Preços e salários foram congelados até que não havia mais nada
para vender, nem nenhum emprego.
“As
reformas de Diocleciano, entre 260 e 268 D.C., tornaram ainda mais
pesada a já insuportável carga da cidadania.”1
Homens
que haviam anteriormente sido produtivos fugiam para as matas e
montanhas como criminosos, porque morreriam de fome se continuassem
trabalhando. Com a energia lacrada na fonte, seu nível baixou até
que não havia mais o suficiente para fazer o mecanismo funcionar. A
Muralha Romana, nas ilhas britânicas, marca a maré alta. Quando as
Legiões foram retiradas da Muralha, não foi porque foram derrotadas
pelos bárbaros; foram puxadas de volta pela maré vazante de
energia, pela impossibilidade de fornecer suprimentos e reforços. Os
bárbaros não eram uma força ascendente; eles flutuaram na maré.
Não tinham objetivo nem capacidade de tomar ou construir sistema
nenhum; vieram como animais selvagens que comem em campos cultivados
no passado, onde o plantador não tem mais energia para manter suas
cercas em pé.

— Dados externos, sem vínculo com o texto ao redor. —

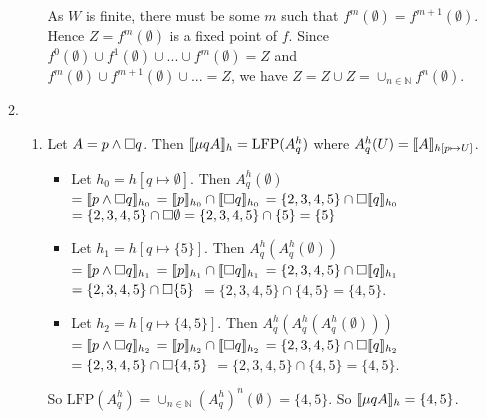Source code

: \documentclass[a4paper, draft, 12pt]{article}
\begin{document}
\begin{enumerate}
\begin{enumerate}
\begin{enumerate}
  As $W$ is finite, there must be some $m$ such that $f^m(\emptyset) = f^{m+1}(\emptyset)$. 
  Hence $Z = f^m(\emptyset)$ is a fixed point of $f$. 
  Since $f^0(\emptyset) \cup f^1(\emptyset) \cup ... \cup f^m(\emptyset) = Z$ and 
  $f^m(\emptyset) \cup f^{m+1}(\emptyset) \cup ... = Z$, 
  we have $Z = Z \cup Z = \cup_{n \in \mathbb{N}} f^{n}(\emptyset)$.
  \end{enumerate}
  \item
  \begin{enumerate}
  \item  Let $A = p \wedge \square q$. 
  Then $\llbracket\mu q A\rrbracket_h = \text{LFP}(A^h_q)$ where $A^h_q(U) = \llbracket A\rrbracket_{h[p \mapsto U]}$.
  \begin{itemize}
  \item 
  Let $h_0 = h[q \mapsto \emptyset]$. Then $A^h_q(\emptyset)$ \\
  $ =\llbracket p \wedge \square q\rrbracket_{h_0}$ 
  $ = \llbracket p\rrbracket_{h_0} \cap \llbracket\square q\rrbracket_{h_0}$
  $ = \{2,3,4,5\} \cap \square \llbracket q\rrbracket_{h_0}$ \\
  $ = \{2,3,4,5\} \cap \square \emptyset = \{2,3,4,5\} \cap \{5\} = \{5\}$
  \item 
  Let $h_1 = h[q \mapsto \{5\}]$. Then $A^h_q(A^h_q(\emptyset))$ \\
  $ = \llbracket p \wedge \square q\rrbracket_{h_1}$ 
  $ = \llbracket p\rrbracket_{h_1} \cap \llbracket\square q\rrbracket_{h_1}$
  $ = \{2,3,4,5\} \cap \square \llbracket q\rrbracket_{h_1}$ \\
  $ = \{2,3,4,5\} \cap \square \{5\}$
  $ = \{2,3,4,5\} \cap \{4,5\} = \{4,5\}$.
  \item 
  Let $h_2 = h[q \mapsto \{4,5\}]$. Then $A^h_q(A^h_q(A^h_q(\emptyset)))$ \\
  $ = \llbracket p \wedge \square q\rrbracket_{h_2}$ 
  $ = \llbracket p\rrbracket_{h_2} \cap \llbracket\square q\rrbracket_{h_2}$
  $ = \{2,3,4,5\} \cap \square \llbracket q\rrbracket_{h_2}$ \\
  $ = \{2,3,4,5\} \cap \square \{4,5\}$
  $ = \{2,3,4,5\} \cap \{4,5\} = \{4,5\}$.
  \end{itemize}
  So $\text{LFP}(A^h_q) = \cup_{n \in \mathbb{N}} (A^h_q)^n(\emptyset) = \{4,5\}$.
  So $\llbracket\mu q A\rrbracket_h = \{4,5\}$.


\end{enumerate}
\end{enumerate}
\end{enumerate}
\end{document}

Os comedores de impostos absorveram a energia. Um mapa
do Império Romano nos séculos IV e V, com as rotas de migrações
bárbaras traçadas, é uma rede de linhas vagantes que mostram como
os godos do leste e do oeste, os hunos e os vândalos simplesmente
seguiram as principais rotas comerciais. Não havia nada para
impedi-los. Os produtores já tinham sido vencidos pela burocracia.